La main dans le
sac
Ukraine : la Pologne avait formé les
putschistes
deux mois à l’avance
Thierry Meyssan
En sa
qualité de négociateur européen,
Radosław Sikorski signe un accord sur le
règlement de la crise avec le président
ukrainien Viktor Ianoukovytch, le 21
février 2014 au soir. Au petit matin,
les hommes qu’il a secrétement formés en
Pologne vont prendre le pouvoir.
Jeudi 17 avril 2014
Correction de l’auteur
Cet article repose sur des
informations obtenues par
l’opposition polonaise. C’est à tort
que j’ai cité comme source
l’hebdomadaire satirique Nie
qui a publié un pastiche mêlant le
vrai et le faux. Les détails qu’il
donne devront être vérifiés.
Quoi qu’il en soit, le Procureur
général de Pologne a été saisi de
l’affaire du stage de formation de
Pravy Sector.
Thierry Meyssan, 22 avril 2014.
Les mensonges ont la vie de plus en plus
courte. Deux mois après le changement de
régime à Kiev, la presse polonaise
publie des révélations sur l’implication
du gouvernement de Donald Tusk dans la
préparation du coup d’État.

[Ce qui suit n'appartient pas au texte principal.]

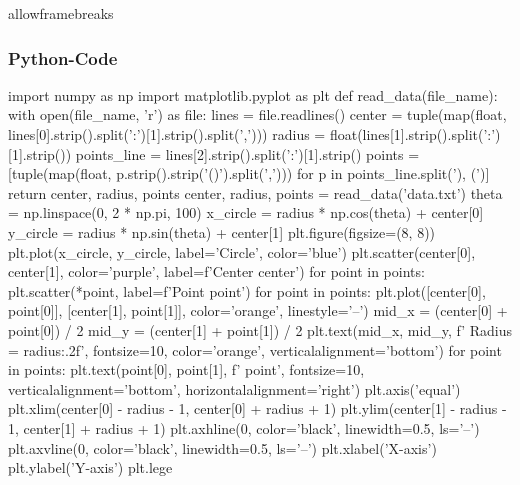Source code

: \documentclass{beamer}
\begin{document}
\begin{frame}{allowframebreaks}
\frametitle{Python-Code}
import numpy as np
import matplotlib.pyplot as plt
def read_data(file_name):
    with open(file_name, 'r') as file:
        lines = file.readlines()
    center = tuple(map(float, lines[0].strip().split(':')[1].strip().split(',')))
    radius = float(lines[1].strip().split(':')[1].strip())
    points_line = lines[2].strip().split(':')[1].strip()
    points = [tuple(map(float, p.strip().strip('()').split(','))) for p in points_line.split('), (')]
    return center, radius, points
center, radius, points = read_data('data.txt')
theta = np.linspace(0, 2 * np.pi, 100)
x_circle = radius * np.cos(theta) + center[0]
y_circle = radius * np.sin(theta) + center[1]
plt.figure(figsize=(8, 8))
plt.plot(x_circle, y_circle, label='Circle', color='blue')
plt.scatter(center[0], center[1], color='purple', label=f'Center {center}')
for point in points:
    plt.scatter(*point, label=f'Point {point}')
for point in points:
    plt.plot([center[0], point[0]], [center[1], point[1]], color='orange', linestyle='--')
    mid_x = (center[0] + point[0]) / 2
    mid_y = (center[1] + point[1]) / 2
    plt.text(mid_x, mid_y, f' Radius = {radius:.2f}', fontsize=10, color='orange', verticalalignment='bottom')
for point in points:
    plt.text(point[0], point[1], f'  {point}', fontsize=10, verticalalignment='bottom', horizontalalignment='right')
plt.axis('equal')
plt.xlim(center[0] - radius - 1, center[0] + radius + 1)
plt.ylim(center[1] - radius - 1, center[1] + radius + 1)
plt.axhline(0, color='black', linewidth=0.5, ls='--')
plt.axvline(0, color='black', linewidth=0.5, ls='--')
plt.xlabel('X-axis')
plt.ylabel('Y-axis')
plt.lege
\end{frame}
\end{document}
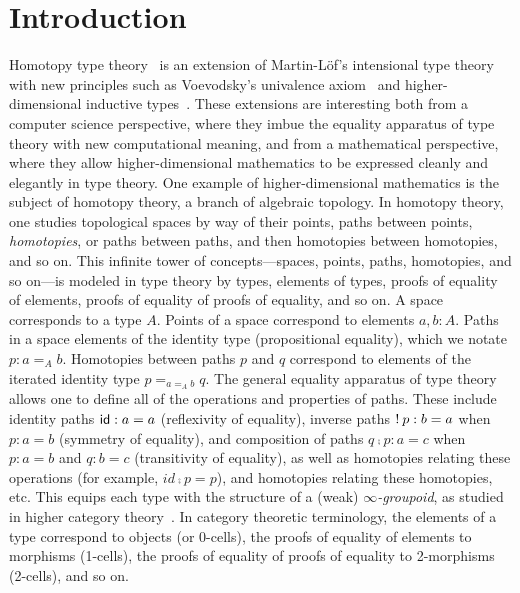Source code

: \newcommand\Z{\ensuremath{\mathbb{Z}}}

\section{Introduction}

Homotopy type theory~\citep{...} is an extension of Martin-L\"of's
intensional type theory with new principles such as Voevodsky's
univalence axiom~\citep{...} and higher-dimensional inductive
types~\citep{...}.  These extensions are interesting both from a
computer science perspective, where they imbue the equality apparatus of
type theory with new computational meaning, and from a mathematical
perspective, where they allow higher-dimensional mathematics to be
expressed cleanly and elegantly in type theory.  One example of
higher-dimensional mathematics is the subject of homotopy theory, a
branch of algebraic topology.  In homotopy theory, one studies
topological spaces by way of their points, paths between points,
\emph{homotopies}, or paths between paths, and then homotopies between
homotopies, and so on.  This infinite tower of concepts---spaces,
points, paths, homotopies, and so on---is modeled in type theory by
types, elements of types, proofs of equality of elements, proofs of
equality of proofs of equality, and so on.  A space corresponds to a
type $A$. Points of a space correspond to elements $a,b : A$. Paths in a
space elements of the identity type (propositional equality), which we
notate $p : a =_A b$.  Homotopies between paths $p$ and $q$ correspond
to elements of the iterated identity type $p =_{a =_A b} q$.  The
general equality apparatus of type theory allows one to define all of
the operations and properties of paths.  These include identity paths
$\mathsf{id} : a = a$ (reflexivity of equality), inverse paths $! \: p : b
= a$ when $p : a = b$ (symmetry of equality), and composition of paths
$q \comp p : a = c$ when $p : a = b$ and $q : b = c$ (transitivity of
equality), as well as homotopies relating these operations (for example,
$id \comp p = p$), and homotopies relating these homotopies, etc.  This
equips each type with the structure of a (weak)
\emph{$\infty$-groupoid}, as studied in higher category
theory~\citep{...}.  In category theoretic terminology, the elements of
a type correspond to objects (or 0-cells), the proofs of equality of
elements to morphisms (1-cells), the proofs of equality of proofs of
equality to 2-morphisms (2-cells), and so on.

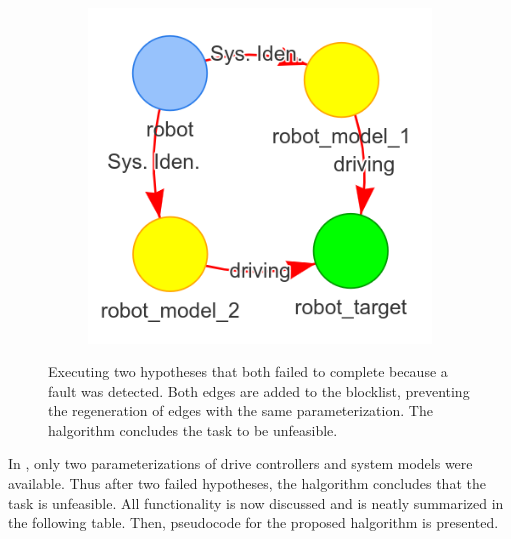 \begin{figure}[H]
    \begin{subfigure}{.3\textwidth}
    \centering
    \includegraphics[width=1\textwidth]{figures/proposed_method/connecting_nodes/failure/fail_7}
    \end{subfigure}
    \hfill
    \caption{Executing two hypotheses that both failed to complete because a fault was detected. Both edges are added to the blocklist, preventing the regeneration of edges with the same parameterization. The \ac{halgorithm} concludes the task to be unfeasible.}%
    \label{fig:failure_in_hgraph}
\end{figure}

In , only two parameterizations of drive controllers and system models were available. Thus after two failed hypotheses, the \ac{halgorithm} concludes that the task is unfeasible. All functionality is now discussed and is neatly summarized in the following table. Then, pseudocode for the proposed \ac{halgorithm} is presented.\bs

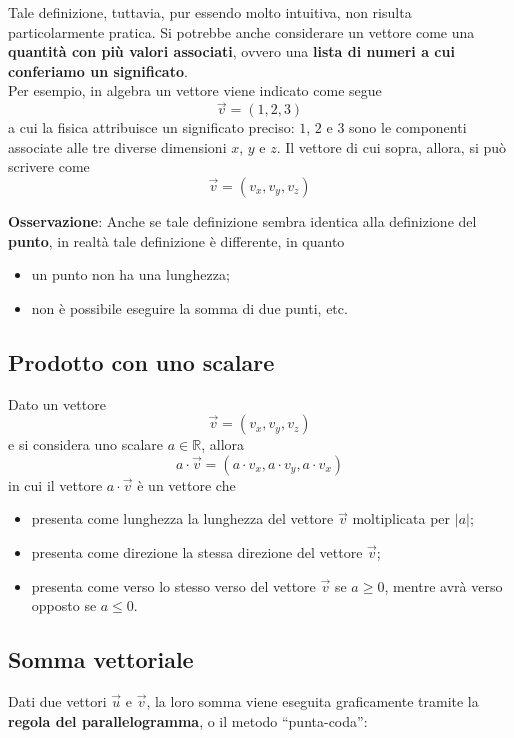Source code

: \documentclass[a4paper]{extarticle}
\newcommand{\quotes}[1]{``#1''}
\begin{document}
\vspace{1em}
\noindent
Tale definizione, tuttavia, pur essendo molto intuitiva, non risulta particolarmente pratica. Si potrebbe anche considerare un vettore come una \textbf{quantità con più valori associati}, ovvero una \textbf{lista di numeri a cui conferiamo un significato}.\\
Per esempio, in algebra un vettore viene indicato come segue
\[\vec{v} = (1, 2, 3)\]
a cui la fisica attribuisce un significato preciso: $1$, $2$ e $3$ sono le componenti associate alle tre diverse dimensioni $x$, $y$ e $z$. Il vettore di cui sopra, allora, si può scrivere come
\[\vec{v} = (v_x, v_y, v_z)\]

\vspace{1em}
\noindent
\textbf{Osservazione}: Anche se tale definizione sembra identica alla definizione del \textbf{punto}, in realtà tale definizione è differente, in quanto
\begin{itemize}
  \item un punto non ha una lunghezza;
  \item non è possibile eseguire la somma di due punti, etc.
\end{itemize}

\vspace{1em}
\subsection{Prodotto con uno scalare}
Dato un vettore
\[\vec{v} = \left(v_x, v_y, v_z\right)\]
e si considera uno scalare $a \in \mathbb{R}$, allora
\[a \cdot \vec{v} = \left(a \cdot v_x, a \cdot v_y, a \cdot v_x\right)\]
in cui il vettore $a \cdot \vec{v}$ è un vettore che
\begin{itemize}
  \item presenta come lunghezza la lunghezza del vettore $\vec{v}$ moltiplicata per $\vert a \vert$;
  \item presenta come direzione la stessa direzione del vettore $\vec{v}$;
  \item presenta come verso lo stesso verso del vettore $\vec{v}$ se $a \geq 0$, mentre avrà verso opposto se $a \leq 0$.
\end{itemize}

\vspace{1em}
\subsection{Somma vettoriale}
Dati due vettori $\vec{u}$ e $\vec{v}$, la loro somma viene eseguita graficamente tramite la \textbf{regola del parallelogramma}, o il metodo \quotes{punta-coda}:
\end{document}
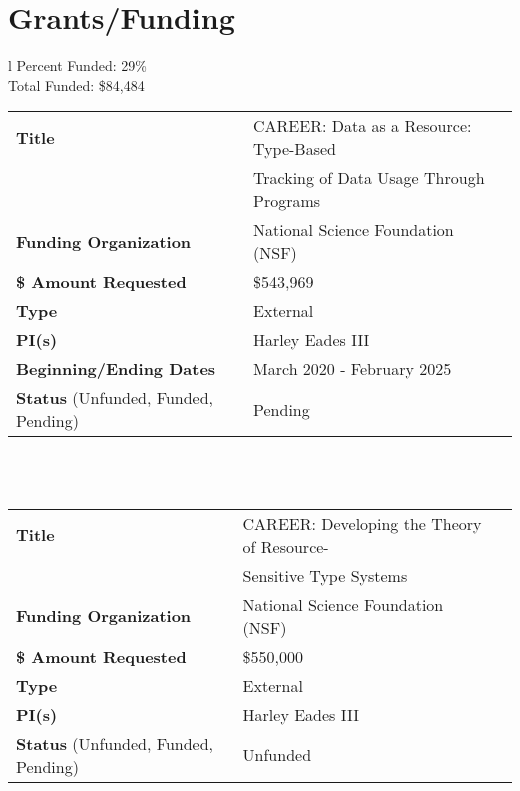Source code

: \documentclass[11pt]{article}
\begin{document}
    \section{Grants/Funding}
    \label{subsec:funding_(awarded_grants)}
    \vspace{-10px}
    \begin{tabular}{l}
      Percent Funded: 29\%\\ %
      Total Funded: \$84,484\\
      \begin{tabular}{|l|l|l|}
          \hline
          \textbf{Title} & CAREER: Data as a Resource: Type-Based \,\,\,\,\,\,\\
                         & Tracking of Data Usage Through Programs\\
          \hline
          \textbf{Funding Organization} & National Science Foundation (NSF)\\
          \hline
          \textbf{\$ Amount Requested} & \$543,969\\
          \hline
          \textbf{Type} & External\\
          \hline
          \textbf{PI(s)} & Harley Eades III\\
          \hline
          \textbf{Beginning/Ending Dates} & March 2020 - February 2025\\
          \hline
          \textbf{Status} (Unfunded, Funded, Pending) & Pending\\
          \hline
      \end{tabular}\\
      \\
      \begin{tabular}{|l|l|l|}
          \hline
          \textbf{Title} & CAREER: Developing the Theory of Resource-\\
                         & Sensitive Type Systems \\
          \hline
          \textbf{Funding Organization} & National Science Foundation (NSF)\\
          \hline
          \textbf{\$ Amount Requested} & \$550,000\\
          \hline
          \textbf{Type} & External\\
          \hline
          \textbf{PI(s)} & Harley Eades III\\
          \hline
          \textbf{Status} (Unfunded, Funded, Pending) & Unfunded\\
          \hline
        \end{tabular}\\

\end{tabular}
\end{document}
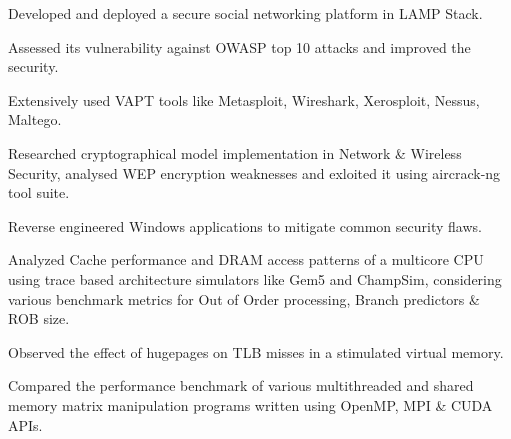 \documentclass[]{deedy-resume-openfont}
\begin{document}
\begin{minipage}[t]{0.70\textwidth}
\vspace{0.1cm}
\vspace{0cm} %
\begin{tightemize}
  \item Developed and deployed a secure social networking platform in LAMP Stack. 
  \item Assessed its vulnerability against OWASP top 10 attacks and improved the security.
  \item Extensively used VAPT tools like Metasploit, Wireshark, Xerosploit, Nessus, Maltego.
  \item	Researched cryptographical model implementation in Network \& Wireless Security, analysed WEP encryption weaknesses and exloited it using aircrack-ng tool suite.
  \item Reverse engineered Windows applications to mitigate common security flaws.
\end{tightemize}


\vspace{0.1cm}
\vspace{0cm} %
\begin{tightemize}
\item Analyzed Cache performance and DRAM access patterns of a multicore CPU using trace based architecture simulators like Gem5 and ChampSim, considering various benchmark metrics for Out of Order processing, Branch predictors \& ROB size.
  \item Observed the effect of hugepages on TLB misses in a stimulated virtual memory.
  \item Compared the performance benchmark of various multithreaded and shared memory matrix manipulation programs written using OpenMP, MPI \& CUDA APIs.
\end{tightemize}


\end{minipage}
\end{document}
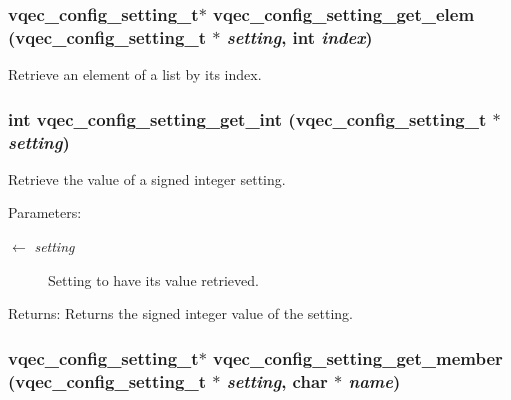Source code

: \subsubsection{\setlength{\rightskip}{0pt plus 5cm}\bf{vqec\_\-config\_\-setting\_\-t}$\ast$ vqec\_\-config\_\-setting\_\-get\_\-elem (\bf{vqec\_\-config\_\-setting\_\-t} $\ast$ {\em setting}, int {\em index})}\label{vqec__config__parser_8h_4fcdc34e151d833e48c551d02d0ca51c}


Retrieve an element of a list by its index. 
\subsubsection{\setlength{\rightskip}{0pt plus 5cm}int vqec\_\-config\_\-setting\_\-get\_\-int (\bf{vqec\_\-config\_\-setting\_\-t} $\ast$ {\em setting})}\label{vqec__config__parser_8h_e5f8a085569a7a8e75efcef0e4bc98ac}


Retrieve the value of a signed integer setting.

\begin{Desc}
\item[Parameters:]
\begin{description}
\item[\mbox{$\leftarrow$} {\em setting}]Setting to have its value retrieved. \end{description}
\end{Desc}
\begin{Desc}
\item[Returns:]Returns the signed integer value of the setting. \end{Desc}
\subsubsection{\setlength{\rightskip}{0pt plus 5cm}\bf{vqec\_\-config\_\-setting\_\-t}$\ast$ vqec\_\-config\_\-setting\_\-get\_\-member (\bf{vqec\_\-config\_\-setting\_\-t} $\ast$ {\em setting}, char $\ast$ {\em name})}\label{vqec__config__parser_8h_27730b04cc0a10473d7d134a0472cca4}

Ces
nouvelles informations contredisent le
discours occidental et montrent que
l’actuel gouvernement provisoire d’Oleksandr
Tourtchynov a été imposé par l’Otan en
violation du droit international.
L'hebdomadaire polonais
de gauche, Nie (Non), a publié un
témoignage choc sur la formation des
militants les plus violents d’EuroMaidan [1].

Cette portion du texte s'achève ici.